MUSÉE 29 – EVOLUTION

Evolution explores the concepts of progress, transformation, growth, and advancement in an age when images are taking a dramatic shift in the role they play in our lives.

Exhibition Review: David Maisel: The Expanded Field

Exhibition Review: David Maisel: The Expanded Field

Desolation Desert, Tailings Pond 1, Minera Centinela Copper Mine, Antofagasta Region, Atacama, Chile, 2018 © David Maisel, Courtesy the artist and Edwynn Houk Gallery, New York

By Nick Rutolo

Edited by Ben Blavat

The world is changing, but the progress that we’ve made has drained the land we live on of its natural resources. The environment has been shifting underneath our feet since we took our first steps, and in some places we can find it fighting back. Years of desertification and mining have taken a toll on the climate and geography. David Maisel’s The Expanded Field can be viewed as somewhere between reality and abstraction, evoking curiosity in a viewer as they attempt to decipher how literal the photos are and how much editing is actually done.

Maisel’s work isn’t made in Photoshop, nor is it a painting, and although the colors bleed together marvelously and create scenes out of fantasy, they’re simply aerial photographs. With overhead shots putting our impact on full display, coupled with perspectives that make the scenery look unreal, Maisel is able to show how our manipulation of the planet is unnatural.

Capturing natural pastel and incredible colors shows us the implicit power and inherent beauty of the world we live on, but we can see the land dying.

The Fall (Borox 9), 2013 © David Maisel, Courtesy the artist and Edwynn Houk Gallery, New York

The Fall (Borox 6), 2013 © David Maisel, Courtesy the artist and Edwynn Houk Gallery, New York

Maisel captures landscapes and the geography of places where the human influence is outweighing nature's power. Specifically working in the Atacama Desert in Chile and the American West, Maisel displays our impact on the ground around us. Often, when we think of climate change and how the world is evolving, we imagine the shorelines and how they’re intruding farther and farther inland. Maisel gives us insight into what destruction and deprivation looks like in lesser-known biomes. Salt mines have starved and transformed the land, and while the land is being destroyed, the shoreline is fighting however it can. Seen in Terminal Mirage and The Mining Project, these shorelines have warm tones, and from a distance we can see the life existing beyond land’s barrier. If we look at the contrast between the land’s dullness and the shores' abundance of color, we can see the exact location where Earth is fighting back, trying to bring life to desolation.

The contrast between the palette Maisel’s nature presents and his typical aerial shots shows nature’s artistry. Desolation Desert, a previous series Maisel has worked on and included in The Expanded Field, shows the design of mineral compositions. Even after an extended viewing, these bleeding colors are difficult to distinguish from brushstrokes or digital editing. The clearest distinguishable detail that separates Maisel’s photography from manipulation is the microscopic detailing of the grooves, chasms and vegetation naturally existing in these settings. Maisel pulls the color away from photos of neighborhoods and highways, paralleling the draining of life from the land. Colorful shorelines and otherworldly views show us how marvelous nature is, even when we’re causing its death.
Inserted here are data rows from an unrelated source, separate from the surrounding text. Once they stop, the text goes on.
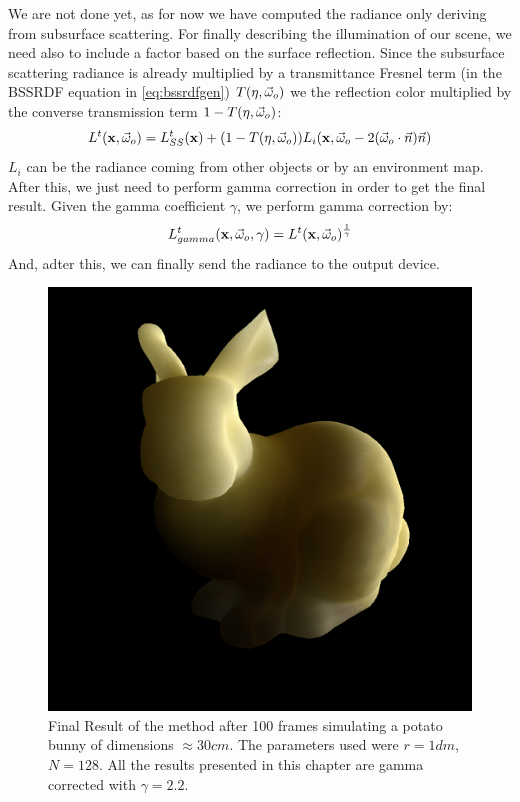 We are not done yet, as for now we have computed the radiance only deriving from subsurface scattering. For finally describing the illumination of our scene, we need also to include a factor based on the surface reflection. Since the subsurface scattering radiance is already multiplied by a transmittance Fresnel term (in the BSSRDF equation in \ref{eq:bssrdfgen}) $T(\eta,\vec{\omega}_o)$ we the reflection color multiplied by the converse transmission term $1 - T(\eta,\vec{\omega}_o)$:
$$
L^t(\mathbf{x}, \vec{\omega}_o) = L_{SS}^t(\mathbf{x}) + (1 - T(\eta,\vec{\omega}_o)) L_i(\mathbf{x}, \vec{\omega}_o - 2 (\vec{\omega}_o \cdot \vec{n}) \vec{n})
$$
$L_i$ can be the radiance coming from other objects or by an environment map. After this, we just need to perform gamma correction in order to get the final result. Given the gamma coefficient $\gamma$, we perform gamma correction by:
$$
L_{gamma}^t(\mathbf{x}, \vec{\omega}_o, \gamma) = L^t(\mathbf{x},\vec{\omega}_o)^{\frac{1}{\gamma}}
$$
And, adter this, we can finally send the radiance to the output device.
\begin{figure}[!ht]
\centering
\includegraphics[width=0.8 \linewidth]{images/results/potato_100_convergence.png}
\caption{Final Result of the method after 100 frames simulating a potato bunny of dimensions $\approx 30 cm$. The parameters used were $r = 1 dm$, $N = 128$. All the results presented in this chapter are gamma corrected with $\gamma = 2.2$.}
\label{fig:potato_result}
\end{figure} 
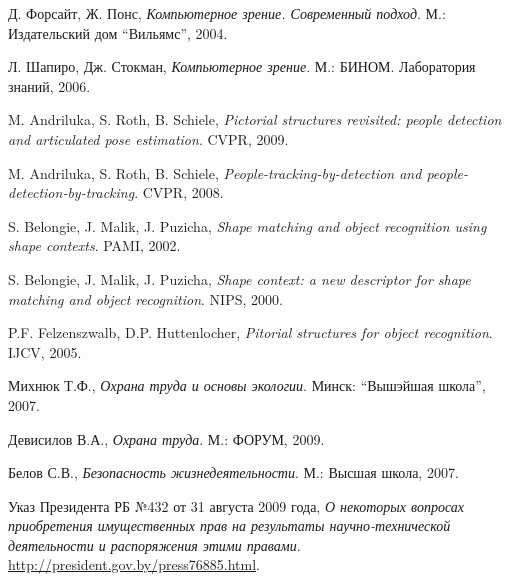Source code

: \begin{thebibliography}{99}

  Д. Форсайт, Ж. Понс,
  \emph{Компьютерное зрение. Современный подход}.
  М.: Издательский дом ``Вильямс'',
  2004.

  Л. Шапиро, Дж. Стокман,
  \emph{Компьютерное зрение}.
  М.: БИНОМ. Лаборатория знаний,
  2006.

  M. Andriluka, S. Roth, B. Schiele,
  \emph{Pictorial structures revisited: people detection and articulated pose estimation}.
  CVPR,
  2009.

  M. Andriluka, S. Roth, B. Schiele,
  \emph{People-tracking-by-detection and people-detection-by-tracking}.
  CVPR,
  2008.

  S. Belongie, J. Malik, J. Puzicha,
  \emph{Shape matching and object recognition using shape contexts}.
  PAMI,
  2002.

  S. Belongie, J. Malik, J. Puzicha,
  \emph{Shape context: a new descriptor for shape matching and object recognition}.
  NIPS,
  2000.

  P.F. Felzenszwalb, D.P. Huttenlocher,
  \emph{Pitorial structures for object recognition}.
  IJCV,
  2005.

  Михнюк Т.Ф.,
  \emph{Охрана труда и основы экологии}.
  Минск: ``Вышэйшая школа'',
  2007.

  Девисилов В.А.,
  \emph{Охрана труда}.
  М.: ФОРУМ,
  2009.

  Белов С.В.,
  \emph{Безопасность жизнедеятельности}.
  М.: Высшая школа,
  2007.

  Указ Президента РБ №432 от 31 августа 2009 года,
  \emph{О некоторых вопросах приобретения имущественных прав на результаты научно-технической деятельности и распоряжения этими правами}.
  \href{http://president.gov.by/press76885.html}{http://president.gov.by/press76885.html}.

\end{thebibliography}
Oblivion 2N, 2004 © David Maisel, Courtesy the artist and Edwynn Houk Gallery, New York

Maisel creates a disposition between the world and what it is becoming, how familiar places are becoming less and less hospitable. We capitalize on natural resources to create a living and a space to live, but we don’t regard how the environment is going to react. Some images like The Fall (Borox 6), which is a view of the path of harvesting in what is likely a farm, directs attention towards the sloppy and mindless culling of land. A random path with no clear direction, start or finish is exactly what we’ve done to our planet, mindlessly taking whatever we want with no moderation between consumption and destruction. Although Maisel’s work poses questions that it doesn’t answer, the questions it brings into the conversation are equally important as they are timely. What happens when people are able to do whatever they want to the planet with no immediate effect? What does the impact look like, and how much of that is our fault? What are we not seeing in this beautiful world?

The Expanded Field is on view at the Edwynn Houk Gallery from Oct. 14 through Nov. 20, 2021."